I recruit Diana to come with me–we take Megabus up to New York and watch Veep on my iPad. When we arrive, we walk to Times Square and get pizza next to the Scientology building. Someone hands us fliers offering us free e-meter readings. No thanks.
When we’re on the boat, we can’t see Jenny or Jukebox perform, but we can hear them, and we sing and dance all night–that is, when I’m not falling over because I don’t have sea legs, and POTS is also killing me. The boat floats around the New York Harbor, we float around the Statue of Liberty and under the Brooklyn Bridge. Everything is spectacular.

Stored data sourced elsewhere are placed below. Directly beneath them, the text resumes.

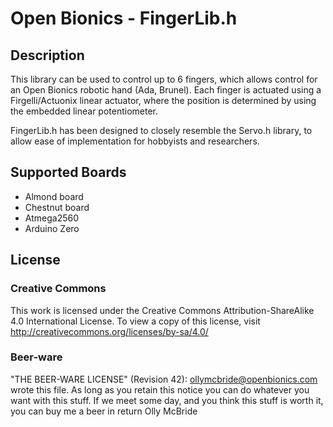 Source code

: # Open Bionics - FingerLib.h

## Description
This library can be used to control up to 6 fingers, which allows control for an Open Bionics robotic hand (Ada, Brunel). Each finger is actuated using a Firgelli/Actuonix
linear actuator, where the position is determined by using the embedded linear potentiometer. 

FingerLib.h has been designed to closely resemble the Servo.h library, to allow ease of implementation for hobbyists and researchers. 


## Supported Boards
- Almond board
- Chestnut board
- Atmega2560
- Arduino Zero

## License

### Creative Commons
This work is licensed under the Creative Commons Attribution-ShareAlike 4.0 International License.
To view a copy of this license, visit http://creativecommons.org/licenses/by-sa/4.0/

### Beer-ware
"THE BEER-WARE LICENSE" (Revision 42):
<ollymcbride@openbionics.com> wrote this file. As long as you retain this notice you
can do whatever you want with this stuff. If we meet some day, and you think
this stuff is worth it, you can buy me a beer in return Olly McBride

We hang out with Jenny and Kristin after the show and are yelled at by the show security to leave. I hug my friends goodbye and Diana and I walk back to the bus stop. I nearly vomit on the way–I’m so dehydrated and fatigued I think I might die.
It’s worth it.
We move from Herndon to Leesburg.
I never really liked our house in Herndon, but I start sobbing while I pack, because this is the house we’ve lived in longest. This house was supposed to be temporary. We were supposed to live here one year, then move to Oakton. Instead we stayed seven. Oakton is only in the past now.
I’m scared that we’re leaving. This is the last house Rudy and Peaches lived in. Will their spirits know to follow us to Leesburg?
I sign up to take art history and sociology online. I fall in love with art history. I hate sociology.
It turns out I’m good at both.
I remember what it’s like to be a student. I spend long hours in my room and in the dining room, reading my textbooks and taking extensive notes. I write papers and discussion board posts and make a Tumblr dedicated to works of art that I hate.
I remember that I’m good at school. I’m really, really good at school.
It’s the day before I turn 21. I’m eating breakfast in the kitchen. The doorbell rings. My mom tells me to answer it. I open it, and my best friend Erin is standing in front of me. She drove all the way from Delaware to surprise me on my birthday. It’s the best surprise and the best gift anyone has ever given me.
I love her.
I visit Erin at school and spend a long weekend with her for Halloween. Her friends are great–they include me in jokes and make me feel welcome.
We have a party at her house for Halloween and it’s my first real college party and I love it. We all leave the party together to walk to Papa John’s to get pizza late at night.
Erin and I do homework together and eat sandwiches and quesadillas from Wawa and watch The Mindy Project and if this is what being 21 is, I want to be 21 forever.
I take the train from Delaware up to New York City and see The Colbert Report with Mom and my high school friend Astrid. It’s a great weekend.